··· Data for review ···

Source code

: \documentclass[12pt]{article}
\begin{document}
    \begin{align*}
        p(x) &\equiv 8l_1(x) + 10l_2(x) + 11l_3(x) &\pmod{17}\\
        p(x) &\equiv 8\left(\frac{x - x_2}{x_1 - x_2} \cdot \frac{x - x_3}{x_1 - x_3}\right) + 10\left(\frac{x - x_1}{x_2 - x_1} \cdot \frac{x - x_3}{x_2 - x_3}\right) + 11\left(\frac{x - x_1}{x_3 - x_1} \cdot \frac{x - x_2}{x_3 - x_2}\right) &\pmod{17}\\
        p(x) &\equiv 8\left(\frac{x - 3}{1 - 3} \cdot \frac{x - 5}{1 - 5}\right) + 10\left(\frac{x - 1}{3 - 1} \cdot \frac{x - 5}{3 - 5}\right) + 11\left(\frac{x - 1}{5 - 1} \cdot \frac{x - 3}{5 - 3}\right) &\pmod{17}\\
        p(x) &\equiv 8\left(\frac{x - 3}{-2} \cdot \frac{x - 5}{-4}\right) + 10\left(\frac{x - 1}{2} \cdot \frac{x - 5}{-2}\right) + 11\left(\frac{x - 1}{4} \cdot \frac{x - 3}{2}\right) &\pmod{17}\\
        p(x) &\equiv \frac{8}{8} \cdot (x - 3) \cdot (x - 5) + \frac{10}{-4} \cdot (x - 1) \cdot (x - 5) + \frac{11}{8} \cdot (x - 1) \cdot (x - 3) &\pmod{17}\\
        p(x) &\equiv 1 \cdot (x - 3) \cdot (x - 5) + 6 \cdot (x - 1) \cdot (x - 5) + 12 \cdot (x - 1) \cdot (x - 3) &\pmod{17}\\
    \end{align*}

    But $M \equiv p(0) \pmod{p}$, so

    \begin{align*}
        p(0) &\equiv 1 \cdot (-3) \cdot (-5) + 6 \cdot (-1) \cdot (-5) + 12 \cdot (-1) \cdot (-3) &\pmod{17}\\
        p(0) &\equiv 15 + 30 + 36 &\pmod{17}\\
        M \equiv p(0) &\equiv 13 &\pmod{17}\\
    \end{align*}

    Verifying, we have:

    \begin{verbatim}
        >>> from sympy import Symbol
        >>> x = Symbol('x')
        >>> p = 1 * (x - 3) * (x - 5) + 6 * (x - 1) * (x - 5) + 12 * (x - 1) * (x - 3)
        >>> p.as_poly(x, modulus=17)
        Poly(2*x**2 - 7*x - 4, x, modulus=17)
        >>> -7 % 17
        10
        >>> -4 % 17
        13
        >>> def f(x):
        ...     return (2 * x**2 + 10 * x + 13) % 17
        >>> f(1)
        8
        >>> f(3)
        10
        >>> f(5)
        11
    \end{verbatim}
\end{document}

···

→ **Task prompt**:
Every record above belongs in the answer, reproduced exactly.

→ **Answer for this exercise**:
Source code

: \documentclass[12pt]{article}
\begin{document}
    \begin{align*}
        p(x) &\equiv 8l_1(x) + 10l_2(x) + 11l_3(x) &\pmod{17}\\
        p(x) &\equiv 8\left(\frac{x - x_2}{x_1 - x_2} \cdot \frac{x - x_3}{x_1 - x_3}\right) + 10\left(\frac{x - x_1}{x_2 - x_1} \cdot \frac{x - x_3}{x_2 - x_3}\right) + 11\left(\frac{x - x_1}{x_3 - x_1} \cdot \frac{x - x_2}{x_3 - x_2}\right) &\pmod{17}\\
        p(x) &\equiv 8\left(\frac{x - 3}{1 - 3} \cdot \frac{x - 5}{1 - 5}\right) + 10\left(\frac{x - 1}{3 - 1} \cdot \frac{x - 5}{3 - 5}\right) + 11\left(\frac{x - 1}{5 - 1} \cdot \frac{x - 3}{5 - 3}\right) &\pmod{17}\\
        p(x) &\equiv 8\left(\frac{x - 3}{-2} \cdot \frac{x - 5}{-4}\right) + 10\left(\frac{x - 1}{2} \cdot \frac{x - 5}{-2}\right) + 11\left(\frac{x - 1}{4} \cdot \frac{x - 3}{2}\right) &\pmod{17}\\
        p(x) &\equiv \frac{8}{8} \cdot (x - 3) \cdot (x - 5) + \frac{10}{-4} \cdot (x - 1) \cdot (x - 5) + \frac{11}{8} \cdot (x - 1) \cdot (x - 3) &\pmod{17}\\
        p(x) &\equiv 1 \cdot (x - 3) \cdot (x - 5) + 6 \cdot (x - 1) \cdot (x - 5) + 12 \cdot (x - 1) \cdot (x - 3) &\pmod{17}\\
    \end{align*}

    But $M \equiv p(0) \pmod{p}$, so

    \begin{align*}
        p(0) &\equiv 1 \cdot (-3) \cdot (-5) + 6 \cdot (-1) \cdot (-5) + 12 \cdot (-1) \cdot (-3) &\pmod{17}\\
        p(0) &\equiv 15 + 30 + 36 &\pmod{17}\\
        M \equiv p(0) &\equiv 13 &\pmod{17}\\
    \end{align*}

    Verifying, we have:

    \begin{verbatim}
        >>> from sympy import Symbol
        >>> x = Symbol('x')
        >>> p = 1 * (x - 3) * (x - 5) + 6 * (x - 1) * (x - 5) + 12 * (x - 1) * (x - 3)
        >>> p.as_poly(x, modulus=17)
        Poly(2*x**2 - 7*x - 4, x, modulus=17)
        >>> -7 % 17
        10
        >>> -4 % 17
        13
        >>> def f(x):
        ...     return (2 * x**2 + 10 * x + 13) % 17
        >>> f(1)
        8
        >>> f(3)
        10
        >>> f(5)
        11
    \end{verbatim}
\end{document}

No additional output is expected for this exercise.